### What to work on
When a line of the records below contains the string "momento", copy that whole line.

Collected data
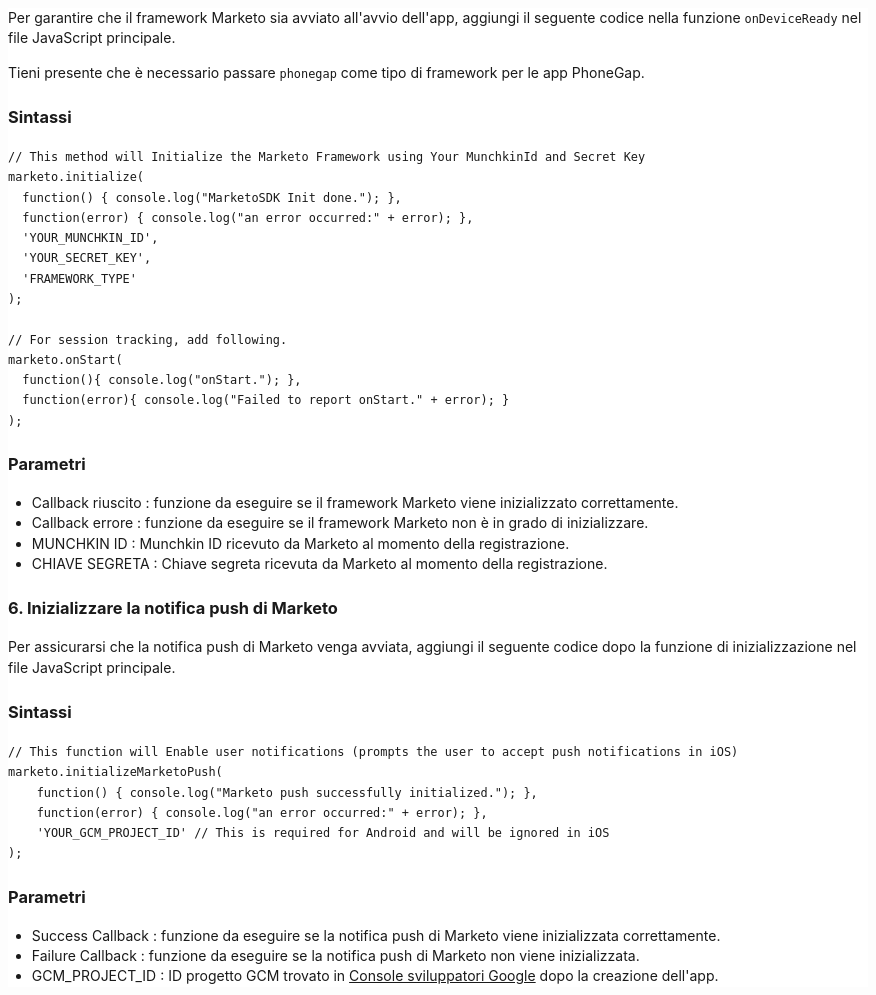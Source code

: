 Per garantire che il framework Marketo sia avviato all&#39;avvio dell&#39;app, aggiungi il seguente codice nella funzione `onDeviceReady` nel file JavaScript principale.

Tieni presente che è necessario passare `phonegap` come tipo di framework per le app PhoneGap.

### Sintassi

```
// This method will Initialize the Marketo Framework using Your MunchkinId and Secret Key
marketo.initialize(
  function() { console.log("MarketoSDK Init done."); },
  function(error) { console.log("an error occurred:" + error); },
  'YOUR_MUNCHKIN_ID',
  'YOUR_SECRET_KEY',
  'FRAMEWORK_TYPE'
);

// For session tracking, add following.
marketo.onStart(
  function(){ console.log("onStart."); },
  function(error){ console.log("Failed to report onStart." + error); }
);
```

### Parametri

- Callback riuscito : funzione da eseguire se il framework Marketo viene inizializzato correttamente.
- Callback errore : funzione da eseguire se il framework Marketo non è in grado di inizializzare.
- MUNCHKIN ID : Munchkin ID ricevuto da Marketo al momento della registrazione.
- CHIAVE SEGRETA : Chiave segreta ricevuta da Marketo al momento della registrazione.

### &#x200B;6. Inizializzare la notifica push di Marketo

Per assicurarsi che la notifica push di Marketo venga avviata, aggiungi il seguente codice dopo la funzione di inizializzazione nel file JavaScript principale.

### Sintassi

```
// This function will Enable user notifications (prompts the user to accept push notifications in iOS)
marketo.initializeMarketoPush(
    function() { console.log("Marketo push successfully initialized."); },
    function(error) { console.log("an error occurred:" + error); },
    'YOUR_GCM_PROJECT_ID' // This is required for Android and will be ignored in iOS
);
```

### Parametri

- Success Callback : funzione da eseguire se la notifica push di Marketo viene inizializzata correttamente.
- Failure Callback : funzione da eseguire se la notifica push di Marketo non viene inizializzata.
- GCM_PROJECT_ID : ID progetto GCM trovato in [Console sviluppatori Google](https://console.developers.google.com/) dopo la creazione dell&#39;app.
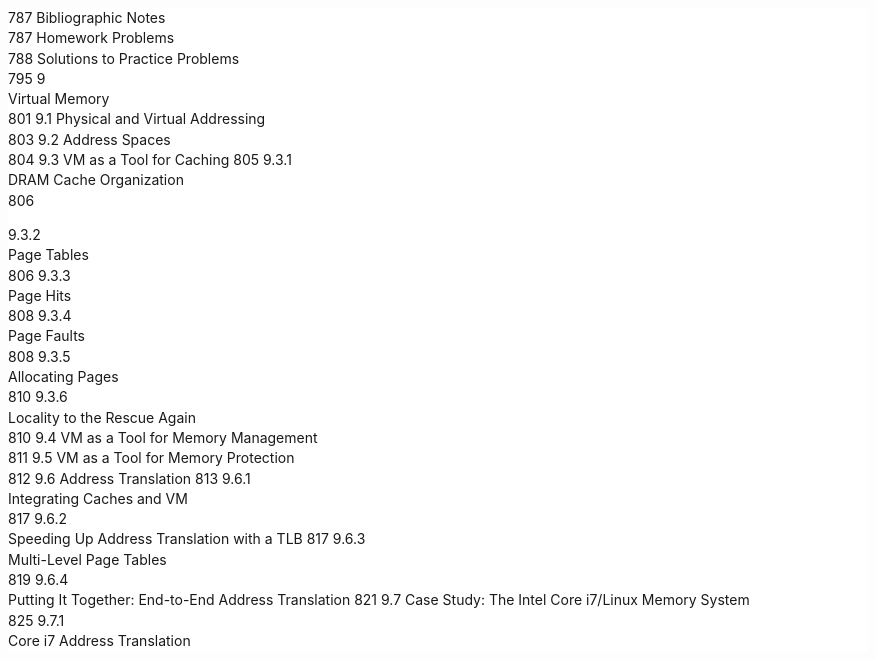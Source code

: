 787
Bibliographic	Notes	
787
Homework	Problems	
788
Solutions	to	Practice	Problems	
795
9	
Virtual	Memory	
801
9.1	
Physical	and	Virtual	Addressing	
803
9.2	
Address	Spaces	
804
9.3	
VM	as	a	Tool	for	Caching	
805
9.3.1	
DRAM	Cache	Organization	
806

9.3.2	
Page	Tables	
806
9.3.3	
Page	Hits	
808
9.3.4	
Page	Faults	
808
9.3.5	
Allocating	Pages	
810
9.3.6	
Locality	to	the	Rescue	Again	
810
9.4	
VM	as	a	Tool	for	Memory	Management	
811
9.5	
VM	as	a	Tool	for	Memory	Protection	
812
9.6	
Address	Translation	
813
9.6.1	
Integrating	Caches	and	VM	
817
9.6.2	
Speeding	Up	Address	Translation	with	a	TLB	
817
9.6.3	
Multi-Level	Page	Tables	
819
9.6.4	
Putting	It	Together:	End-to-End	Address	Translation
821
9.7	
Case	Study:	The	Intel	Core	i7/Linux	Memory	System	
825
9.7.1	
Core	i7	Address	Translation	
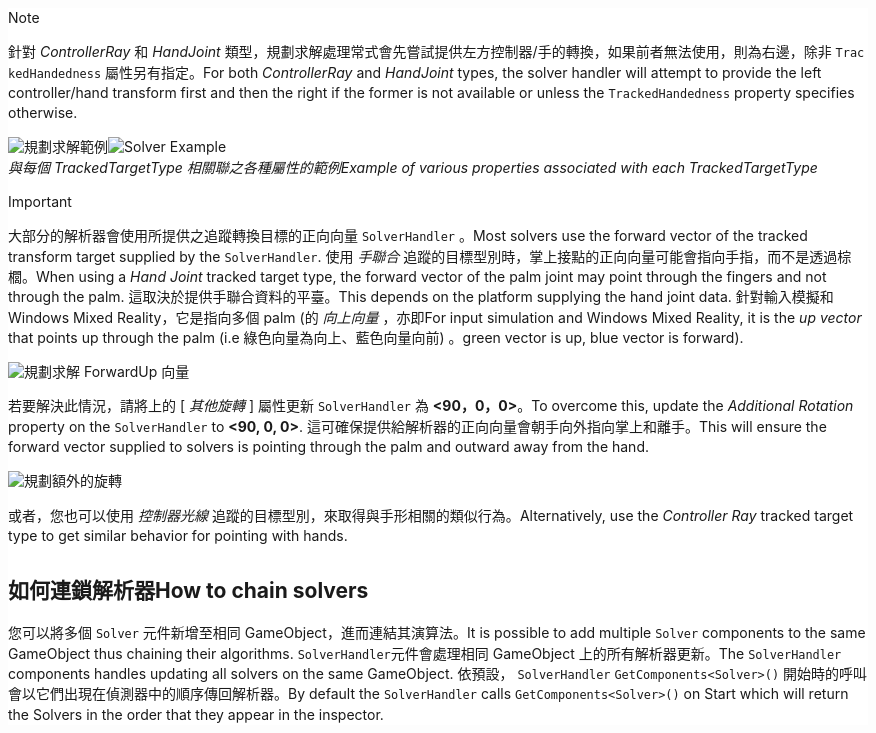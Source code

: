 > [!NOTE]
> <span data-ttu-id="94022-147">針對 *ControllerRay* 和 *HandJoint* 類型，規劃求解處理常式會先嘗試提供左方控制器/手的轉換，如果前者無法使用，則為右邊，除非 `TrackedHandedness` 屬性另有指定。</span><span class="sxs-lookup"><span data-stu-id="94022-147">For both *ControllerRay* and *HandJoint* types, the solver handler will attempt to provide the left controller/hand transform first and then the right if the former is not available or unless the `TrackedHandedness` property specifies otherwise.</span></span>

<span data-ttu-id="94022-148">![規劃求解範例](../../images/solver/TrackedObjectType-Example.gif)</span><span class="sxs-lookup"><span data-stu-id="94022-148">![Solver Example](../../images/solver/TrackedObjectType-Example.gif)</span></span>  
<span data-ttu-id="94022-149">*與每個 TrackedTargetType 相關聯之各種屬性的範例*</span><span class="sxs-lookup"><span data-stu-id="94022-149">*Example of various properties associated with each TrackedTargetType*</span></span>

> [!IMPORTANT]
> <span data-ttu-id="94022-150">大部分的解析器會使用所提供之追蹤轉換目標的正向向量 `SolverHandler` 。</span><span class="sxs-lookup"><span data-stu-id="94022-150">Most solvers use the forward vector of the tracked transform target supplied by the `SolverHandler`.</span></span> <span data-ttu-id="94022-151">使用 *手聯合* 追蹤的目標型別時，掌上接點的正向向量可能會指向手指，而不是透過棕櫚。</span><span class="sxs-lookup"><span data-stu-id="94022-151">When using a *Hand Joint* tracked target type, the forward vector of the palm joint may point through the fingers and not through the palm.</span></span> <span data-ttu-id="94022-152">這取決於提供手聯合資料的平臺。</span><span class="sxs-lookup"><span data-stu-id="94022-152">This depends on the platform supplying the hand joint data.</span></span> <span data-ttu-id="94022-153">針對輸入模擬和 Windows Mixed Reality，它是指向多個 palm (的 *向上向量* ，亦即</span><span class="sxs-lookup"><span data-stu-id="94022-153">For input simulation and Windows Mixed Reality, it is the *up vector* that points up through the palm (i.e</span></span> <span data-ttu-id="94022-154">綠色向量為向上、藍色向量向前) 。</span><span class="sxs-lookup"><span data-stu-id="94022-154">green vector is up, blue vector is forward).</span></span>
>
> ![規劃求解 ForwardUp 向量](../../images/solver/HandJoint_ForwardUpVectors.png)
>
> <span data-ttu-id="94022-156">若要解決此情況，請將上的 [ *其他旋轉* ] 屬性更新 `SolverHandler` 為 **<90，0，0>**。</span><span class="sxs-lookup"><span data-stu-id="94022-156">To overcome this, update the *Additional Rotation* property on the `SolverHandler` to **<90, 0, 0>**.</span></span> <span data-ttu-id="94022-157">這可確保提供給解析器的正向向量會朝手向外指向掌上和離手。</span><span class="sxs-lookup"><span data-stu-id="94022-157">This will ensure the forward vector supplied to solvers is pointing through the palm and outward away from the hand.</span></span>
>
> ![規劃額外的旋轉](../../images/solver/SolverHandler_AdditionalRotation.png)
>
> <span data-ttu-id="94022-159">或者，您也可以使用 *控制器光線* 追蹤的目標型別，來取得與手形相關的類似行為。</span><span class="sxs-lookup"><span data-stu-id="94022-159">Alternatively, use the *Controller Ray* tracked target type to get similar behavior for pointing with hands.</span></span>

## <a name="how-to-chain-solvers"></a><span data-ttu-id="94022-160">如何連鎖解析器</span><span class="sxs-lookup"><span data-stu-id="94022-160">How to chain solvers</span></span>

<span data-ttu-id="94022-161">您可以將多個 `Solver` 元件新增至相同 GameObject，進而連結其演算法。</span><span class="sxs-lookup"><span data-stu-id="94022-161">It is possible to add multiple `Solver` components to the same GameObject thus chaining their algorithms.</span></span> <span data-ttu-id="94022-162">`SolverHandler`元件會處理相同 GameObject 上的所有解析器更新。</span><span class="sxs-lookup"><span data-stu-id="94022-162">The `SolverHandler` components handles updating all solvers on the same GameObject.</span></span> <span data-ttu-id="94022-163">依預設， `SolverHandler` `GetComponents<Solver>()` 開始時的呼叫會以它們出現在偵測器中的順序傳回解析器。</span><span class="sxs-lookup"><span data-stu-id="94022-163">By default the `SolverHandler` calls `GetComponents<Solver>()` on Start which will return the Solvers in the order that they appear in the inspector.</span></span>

### The completed task
- MUNCHKIN ID : Munchkin ID ricevuto da Marketo al momento della registrazione.
- CHIAVE SEGRETA : Chiave segreta ricevuta da Marketo al momento della registrazione.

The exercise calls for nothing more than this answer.